»»
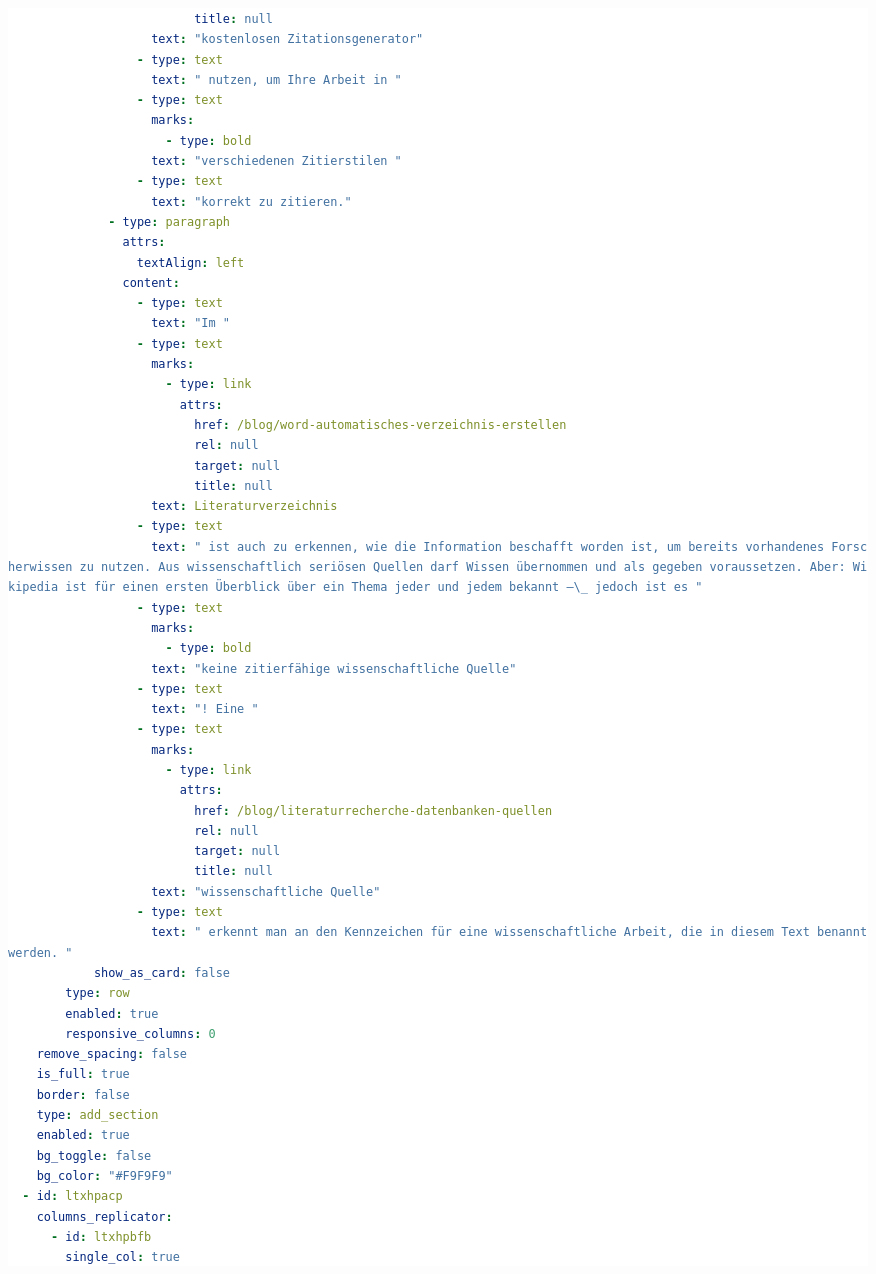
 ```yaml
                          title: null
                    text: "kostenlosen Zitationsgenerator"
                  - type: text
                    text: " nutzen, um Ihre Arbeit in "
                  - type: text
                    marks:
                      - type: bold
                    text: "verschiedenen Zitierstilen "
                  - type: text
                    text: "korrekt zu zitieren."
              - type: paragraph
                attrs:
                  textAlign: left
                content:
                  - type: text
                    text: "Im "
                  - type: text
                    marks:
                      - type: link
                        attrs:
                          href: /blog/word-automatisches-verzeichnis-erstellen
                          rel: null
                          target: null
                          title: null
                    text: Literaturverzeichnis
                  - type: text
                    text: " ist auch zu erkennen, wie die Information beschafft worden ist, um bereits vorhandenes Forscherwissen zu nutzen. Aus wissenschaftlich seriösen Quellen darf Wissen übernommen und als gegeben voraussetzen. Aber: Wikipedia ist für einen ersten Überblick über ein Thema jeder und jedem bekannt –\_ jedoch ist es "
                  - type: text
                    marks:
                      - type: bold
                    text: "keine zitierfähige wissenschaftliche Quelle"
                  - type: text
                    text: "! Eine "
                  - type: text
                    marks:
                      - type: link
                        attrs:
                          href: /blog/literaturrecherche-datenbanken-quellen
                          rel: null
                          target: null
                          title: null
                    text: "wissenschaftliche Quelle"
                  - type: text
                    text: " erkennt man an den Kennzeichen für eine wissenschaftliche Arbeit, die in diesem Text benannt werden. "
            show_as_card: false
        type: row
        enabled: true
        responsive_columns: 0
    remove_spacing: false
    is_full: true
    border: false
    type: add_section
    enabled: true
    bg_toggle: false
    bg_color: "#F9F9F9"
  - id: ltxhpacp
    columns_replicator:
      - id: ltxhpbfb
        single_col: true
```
««
»»
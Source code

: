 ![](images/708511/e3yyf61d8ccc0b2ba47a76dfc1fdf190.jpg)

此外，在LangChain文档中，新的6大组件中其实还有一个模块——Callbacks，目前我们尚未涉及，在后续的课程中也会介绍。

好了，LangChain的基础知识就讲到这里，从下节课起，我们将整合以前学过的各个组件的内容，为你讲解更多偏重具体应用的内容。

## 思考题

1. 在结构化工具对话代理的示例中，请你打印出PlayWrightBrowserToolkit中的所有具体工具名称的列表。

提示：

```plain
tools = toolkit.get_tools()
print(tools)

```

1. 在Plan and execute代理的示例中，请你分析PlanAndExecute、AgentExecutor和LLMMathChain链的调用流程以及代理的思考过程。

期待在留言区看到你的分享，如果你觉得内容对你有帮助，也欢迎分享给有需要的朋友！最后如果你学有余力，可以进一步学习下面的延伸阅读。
««
»»
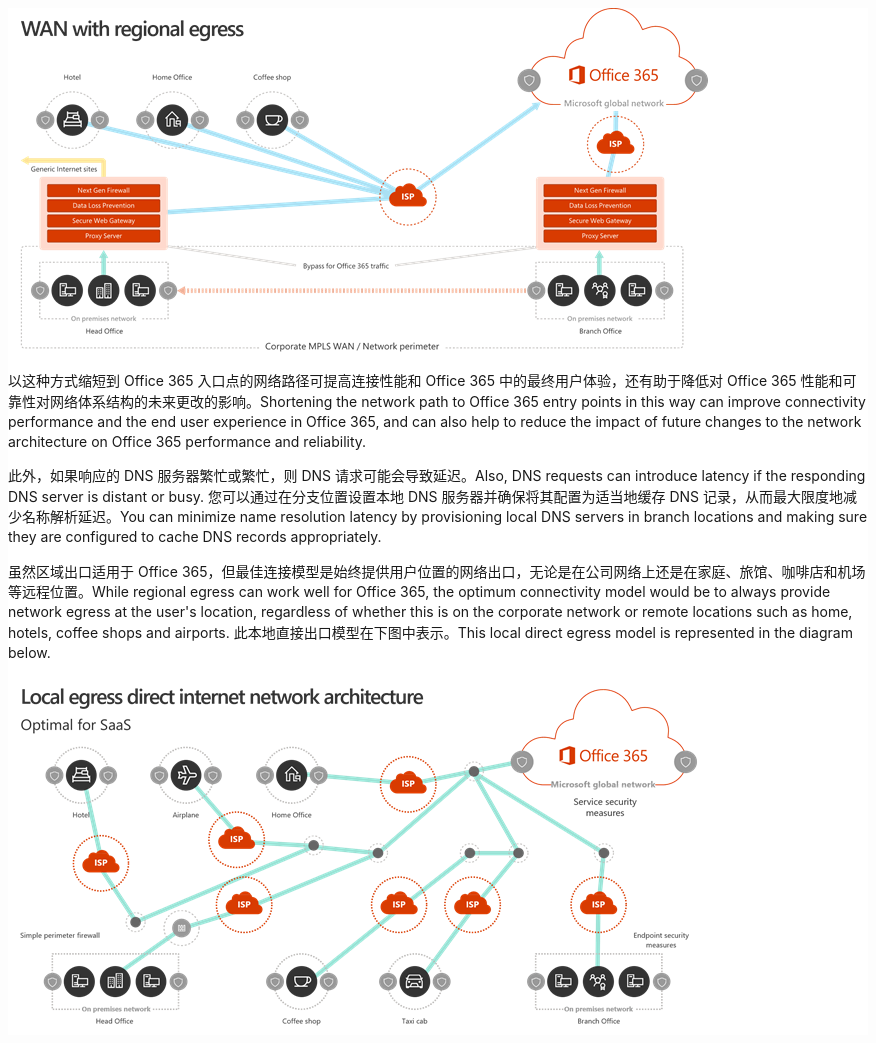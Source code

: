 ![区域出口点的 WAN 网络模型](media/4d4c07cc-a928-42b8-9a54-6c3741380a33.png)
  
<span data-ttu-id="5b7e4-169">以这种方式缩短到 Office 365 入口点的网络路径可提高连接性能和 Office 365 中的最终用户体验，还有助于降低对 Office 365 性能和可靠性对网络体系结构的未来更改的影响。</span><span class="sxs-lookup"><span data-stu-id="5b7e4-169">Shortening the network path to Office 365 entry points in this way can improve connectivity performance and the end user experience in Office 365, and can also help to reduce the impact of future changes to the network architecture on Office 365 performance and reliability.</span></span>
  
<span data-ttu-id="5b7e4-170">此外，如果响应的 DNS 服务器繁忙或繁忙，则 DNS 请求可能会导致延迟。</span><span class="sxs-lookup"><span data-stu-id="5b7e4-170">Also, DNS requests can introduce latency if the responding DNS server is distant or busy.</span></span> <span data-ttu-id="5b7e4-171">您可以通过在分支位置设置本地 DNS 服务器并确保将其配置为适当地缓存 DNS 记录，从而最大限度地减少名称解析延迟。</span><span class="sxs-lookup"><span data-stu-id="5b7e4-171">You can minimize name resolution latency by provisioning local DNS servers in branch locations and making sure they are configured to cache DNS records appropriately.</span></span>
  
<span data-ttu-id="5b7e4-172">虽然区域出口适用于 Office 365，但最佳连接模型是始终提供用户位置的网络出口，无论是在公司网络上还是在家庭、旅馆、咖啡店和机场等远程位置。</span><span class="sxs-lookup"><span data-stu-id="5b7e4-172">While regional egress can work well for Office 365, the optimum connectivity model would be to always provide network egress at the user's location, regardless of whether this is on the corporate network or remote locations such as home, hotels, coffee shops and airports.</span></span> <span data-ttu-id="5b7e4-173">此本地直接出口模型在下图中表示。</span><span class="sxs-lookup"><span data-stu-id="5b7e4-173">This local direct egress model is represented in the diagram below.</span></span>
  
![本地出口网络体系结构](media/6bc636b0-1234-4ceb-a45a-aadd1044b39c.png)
««
# WHAT YOU HAVE TO DO
Identify how many lines in the entries above contain the word "network" and provide only that figure.

# WORKED SOLUTION
2